Indeed, based on data derived from our current study as well as the published literature, there are no robust pre-operative clinical variables that can be used to predict post-operative outcome in this group of patients. None of the measured variables were statistically predictive of response in our cohort, although there appeared to be a trend to response for those who were younger, higher weight or with oesophageal dysmotility. It is unclear why age may influence response of cough to LF. It seems possible that older patients may have a broader list of possible causes for chronic cough. Other literatures suggests that older patients are more likely to have atypical symptoms and a higher rate of oesophageal dysmotility [36]. This does not necessarily conflict with our data showing response is more likely in young patients or those with oesophageal dysmotility, because these characteristics are not mutually exclusive. Meta-analyses have clearly shown that obesity is a risk factor for GORD, with the prevalence of clinical and endoscopic features increasing with weight [37, 38]. Oesophageal dysmotility has been purported to be a significant contributing factor in chronic GORD-related cough [39]. One possible mechanism is the reduced clearance of refluxed gastric contents [40]. Dysmotility is not reliably corrected by anti-reflux surgery [41], but LF would reduce the volume of oesophageal contents that could otherwise be propelled in an oral direction predisposing the patient to continued aspiration. However, the presence of dysmotility remains of limited to no usefulness in pre-operative selection of patients with cough for LF, just as the presence of dysmotility remains of uncertain significance to surgical outcomes [42].

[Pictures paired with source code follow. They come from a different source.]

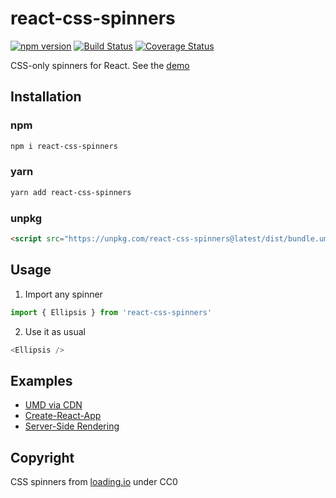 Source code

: # react-css-spinners

[![npm version](https://badge.fury.io/js/react-css-spinners.svg)](https://badge.fury.io/js/react-css-spinners)
[![Build Status](https://travis-ci.org/alex996/react-css-spinners.svg?branch=master)](https://travis-ci.org/alex996/react-css-spinners)
[![Coverage Status](https://coveralls.io/repos/github/alex996/react-css-spinners/badge.svg?branch=master)](https://coveralls.io/github/alex996/react-css-spinners?branch=master)

CSS-only spinners for React. See the [demo](https://alex996.github.io/react-css-spinners)

## Installation

### npm

```sh
npm i react-css-spinners
```

### yarn

```sh
yarn add react-css-spinners
```

### unpkg

```html
<script src="https://unpkg.com/react-css-spinners@latest/dist/bundle.umd.js"></script>
```

## Usage

1. Import any spinner

```js
import { Ellipsis } from 'react-css-spinners'
```

2. Use it as usual

```js
<Ellipsis />
```

## Examples

- [UMD via CDN](./exampes/cdn)
- [Create-React-App](./exampes/cra)
- [Server-Side Rendering](./exampes/ssr)

## Copyright

CSS spinners from [loading.io](https://loading.io) under CC0
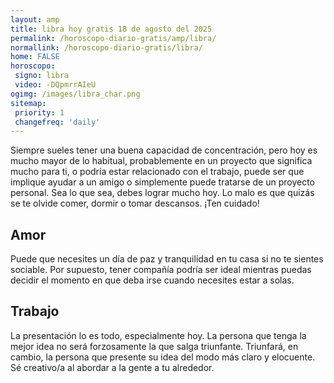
 ```yaml
---
layout: amp
title: libra hoy gratis 18 de agosto del 2025 
permalink: /horoscopo-diario-gratis/amp/libra/
normallink: /horoscopo-diario-gratis/libra/
home: FALSE
horoscopo:
 signo: libra
 video: -DQpmrrAIeU
ogimg: /images/libra_char.png
sitemap:
 priority: 1
 changefreq: 'daily'
---
```



Siempre sueles tener una buena capacidad de concentración, pero hoy es mucho mayor de lo habitual, probablemente en un proyecto que significa mucho para ti, o podría estar relacionado con el trabajo, puede ser que implique ayudar a un amigo o simplemente puede tratarse de un proyecto personal. Sea lo que sea, debes lograr mucho hoy. Lo malo es que quizás se te olvide comer, dormir o tomar descansos. ¡Ten cuidado!

## Amor

Puede que necesites un día de paz y tranquilidad en tu casa si no te sientes sociable. Por supuesto, tener compañía podría ser ideal mientras puedas decidir el momento en que deba irse cuando necesites estar a solas.

## Trabajo

La presentación lo es todo, especialmente hoy. La persona que tenga la mejor idea no será forzosamente la que salga triunfante. Triunfará, en cambio, la persona que presente su idea del modo más claro y elocuente. Sé creativo/a al abordar a la gente a tu alrededor.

We have not evaluated response rates for cough in relation to the effectiveness of previous PPI treatment, since most patients in this series had failed medical treatment. All patients referred for operation in this series had already been treated with maximum recommended doses of a PPI (albeit different treatment regimens reflecting the heterogeneous nature of the specialist referral base). One previous report has suggested that patients who respond to PPI therapy do better after anti-reflux surgery than those whose cough has not responded. However, other reports have refuted these findings [43]. PPIs are effective in reducing gastric acidity but may not correct the problem of regurgitation of non-acid material, which may persist in irritating the oesophagus and pharynx and stimulate the cough reflex.

There are several limitations to our study, aside from the inherent problems of a retrospective analysis. We did not have symptom association scores for the cohort to determine if they were predictive of outcome. However, as described earlier, their utility was limited in other similar studies. We also did not have any impedance study information.

Overall, based on our study and available literature, it appears there are no reliable pre-operative clinical predictors for a satisfactory response of cough to LF. This probably reflects an inability to currently obtain a complete and accurate aetiological diagnosis of chronic cough, even in the presence of known abnormal gastro-oesophageal reflux disease. The morbidity from LF in expert centres is low. Therefore, in a well-chosen cohort of patients with chronic cough, LF can yield good patient satisfaction rates, albeit less than one sees in patients who have had the surgery for typical GORD symptoms.